Giant Sea Bats, Land Crabs, Lap Dragons, untouched islands and native villages are visited by Gifford Pinchot the “father of modern environmentalism,” and Chief of the United States Forest Service under Theodore Roosevelt.
Gifford Pinchot, with his family, explores The Galapagos Islands, the Marquesas, the Tuamotu Archipelago and Tahiti in 1929, before the South Seas was changed forever by modern civilization and war.
The “To The South Seas” adventure really began when Gifford Pinchot bought a three mast, topsail schooner, 148 feet in length, of steel construction and spent several busy months refitting the ship. As Pinchot wrote: “This was to be no mere yachting trip. It was to be a scientific expedition, for adventure seasoned with science is the very best kind.”
On March 31, 1929, Gifford Pinchot, his wife, Cornelia Bryce Pinchot, their young 13-year-old son Giff, and his friend Stiff Stahlnecker boarded their ship, the Mary Pinchot, in New York City, along with a crew and experts from the National Museum in Washington and various scientific organizations. Their goal was to collect specimens from the islands they planned to visit. Also on board were a physician and a photographer.
The Galapagos Islands held special interest for Pinchot. These were the islands explored by Charles Darwin in the Beagle, in 1831. Darwin’s observations of the animal life on these isolated islands led to his book in 1859, “On the Origin of Species,” proposing a theory of evolution. As an important and respected environmentalist, Pinchot wanted to examine the varied animal life himself.

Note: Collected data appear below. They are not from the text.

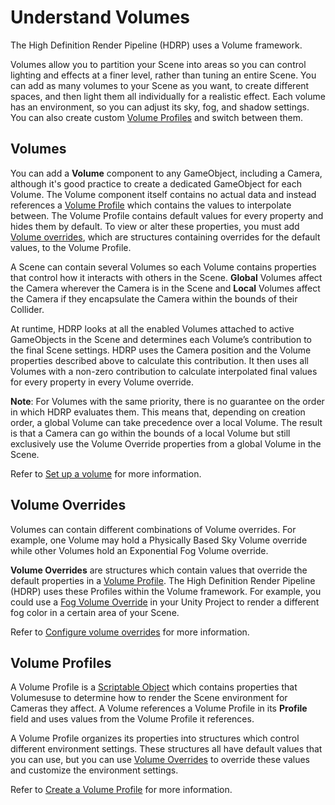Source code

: # Understand Volumes

The High Definition Render Pipeline (HDRP) uses a Volume framework.

Volumes allow you to partition your Scene into areas so you can control lighting and effects at a finer level, rather than tuning an entire Scene. You can add as many volumes to your Scene as you want, to create different spaces, and then light them all individually for a realistic effect. Each volume has an environment, so you can adjust its sky, fog, and shadow settings. You can also create custom [Volume Profiles](create-a-volume-profile.md) and switch between them.

## Volumes

You can add a __Volume__ component to any GameObject, including a Camera, although it's good practice to create a dedicated GameObject for each Volume. The Volume component itself contains no actual data and instead references a [Volume Profile](create-a-volume-profile.md) which contains the values to interpolate between. The Volume Profile contains default values for every property and hides them by default. To view or alter these properties, you must add [Volume overrides](volume-component.md), which are structures containing overrides for the default values, to the Volume Profile.

A Scene can contain several Volumes so each Volume contains properties that control how it interacts with others in the Scene. **Global** Volumes affect the Camera wherever the Camera is in the Scene and **Local** Volumes affect the Camera if they encapsulate the Camera within the bounds of their Collider.

At runtime, HDRP looks at all the enabled Volumes attached to active GameObjects in the Scene and determines each Volume’s contribution to the final Scene settings. HDRP uses the Camera position and the Volume properties described above to calculate this contribution. It then uses all Volumes with a non-zero contribution to calculate interpolated final values for every property in every Volume override.

**Note**: For Volumes with the same priority, there is no guarantee on the order in which HDRP evaluates them. This means that, depending on creation order, a global Volume can take precedence over a local Volume. The result is that a Camera can go within the bounds of a local Volume but still exclusively use the Volume Override properties from a global Volume in the Scene.

Refer to [Set up a volume](set-up-a-volume.md) for more information.

## Volume Overrides

Volumes can contain different combinations of Volume overrides. For example, one Volume may hold a Physically Based Sky Volume override while other Volumes hold an Exponential Fog Volume override.

__Volume Overrides__ are structures which contain values that override the default properties in a [Volume Profile](create-a-volume-profile.md). The High Definition Render Pipeline (HDRP) uses these Profiles within the Volume framework. For example, you could use a [Fog Volume Override](create-a-global-fog-effect.md) in your Unity Project to render a different fog color in a certain area of your Scene.

Refer to [Configure volume overrides](configure-volume-overrides.md) for more information.

## Volume Profiles

A Volume Profile is a [Scriptable Object](https://docs.unity3d.com/Manual/class-ScriptableObject.html) which contains properties that Volumesuse to determine how to render the Scene environment for Cameras they affect. A Volume references a Volume Profile in its **Profile** field and uses values from the Volume Profile it references.

A Volume Profile organizes its properties into structures which control different environment settings. These structures all have default values that you can use, but you can use [Volume Overrides](volume-component.md) to override these values and customize the environment settings.

Refer to [Create a Volume Profile](create-a-volume-profile.md) for more information.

The Pinchot Family’s adventure was not without accidents. On board a private ship, sailing their own course, they were on their own, totally alone, far from emergency assistance. Leaks kept them in Key West for repairs, longer than planned. A ruined rudder and jammed stuffing box required a dangerous trip of 920 miles out of their way for repairs.
After they explored and left the Galapagos, Pinchot describes their visits to many other islands of the South Seas, where Mr. and Mrs. Pinchot’s outgoing personalities allowed them to mix with and learn from the native inhabitants of the islands.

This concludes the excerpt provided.